I can be humble and yet also project the sense that I am confident in myself. Brooding, sulking, and pretending that nothing happened are just some of the ways that people avoid true intimacy, because, let's be honest, asking someone to forgive you is a very intimate thing.


----------



## wifenumber2 (Jul 29, 2011)

How should a wife deal with "the silent treatment"? I've just carried on with my life under the same roof. Usually it involves something about his 24 year old son and the "punishment" in the form of the silent treatment exceeds the crime. 
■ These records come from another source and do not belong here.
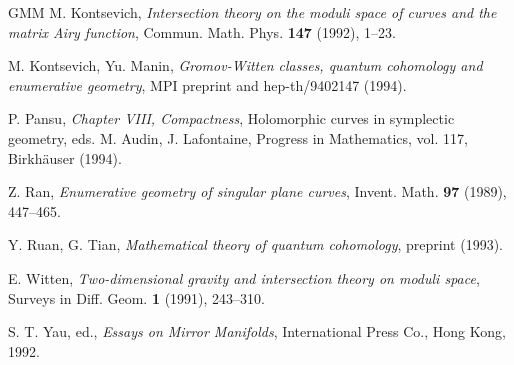 \documentclass{amsart}
\begin{document}
\begin{thebibliography}{GMM}
M. Kontsevich,
\textit{Intersection theory on the moduli space of curves and the matrix Airy function},
{Commun. Math. Phys.} \textbf{147} (1992), 1--23.


M. Kontsevich, Yu. Manin,
\textit{Gromov-Witten classes, quantum cohomology and enumerative geometry},
MPI preprint and hep-th/9402147 (1994).



P. Pansu,
\textit{Chapter VIII, Compactness},
Holomorphic curves in symplectic geometry,
eds. M. Audin, J. Lafontaine, Progress in Mathematics, vol. 117,
{Birkh\"auser} (1994).


Z. Ran,
\textit{Enumerative geometry of singular plane curves},
{Invent. Math.} \textbf{97} (1989), 447--465.


Y. Ruan, G. Tian,
\textit{Mathematical theory of quantum cohomology},
preprint (1993).



E. Witten,
\textit{Two-dimensional gravity and intersection theory on moduli space},
{Surveys in Diff. Geom.} \textbf{1} (1991), 243--310.


S. T. Yau, ed.,
\textit{Essays on Mirror Manifolds},
International  Press Co., Hong Kong, 1992.

\end{thebibliography}
\end{document}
In the current matter, I went inside his son's room (previously occupied by my daughter and still has some of her belongings in the closet) to see if there was anything of her's I could donate to Goodwill. 
He said he couldn't trust me. The son wasn't home, I was in and out of the room, the closet door was wide open I glanced and left in less than 2 minutes. 

The son and his girlfriend moved in this past December after their graduation and do not pay anything despite having paying jobs. The house is in my name and I pay the mortgage which makes this even more insulting to me. I even told him I was in there and for what reason (he was happy up to that point that I was clearing out stuff). I didn't think this would be an issue. 

He said he was done with the games as he couldn't trust me. I sought clarification of that statement and he said he couldn't trust me because I was snooping. I reiterated my activities and asked him how are my actions any different when his on goes into our bedroom to borrow stuff. No response to that. He said a few minutes later that he guessed he was mistaken but it was in a defensive, I should have asked him if I was in there "snooping" then why would I freely tell him; however, he wasn't going to listen as he was shutting down. 

He slept in a spare room last night and apparently is tonight. No arguing today, he would speak if spoken to today; however Im shocked he is not in our room. The last time lasted 4 days and he would come home after he felt I was asleep and he left before I was up. That stint was due to my getting upset that his son wanted to remodel the bathroom where he was and I came home to it being torn apart yet neither thought as a wife and the home owner that I should be looped in. Husband demanded apology from me after I told his son I wasn't at him but did it cross their minds to involve me especially with the house being in my name and that I pay the bills. That's factual. 


When this passes I need to tell him in a direct but non-threatening way that his reaction is not acceptable--not an act of a loving spouse or a man who usually holds me tight and says that he doesn't want to lose me! 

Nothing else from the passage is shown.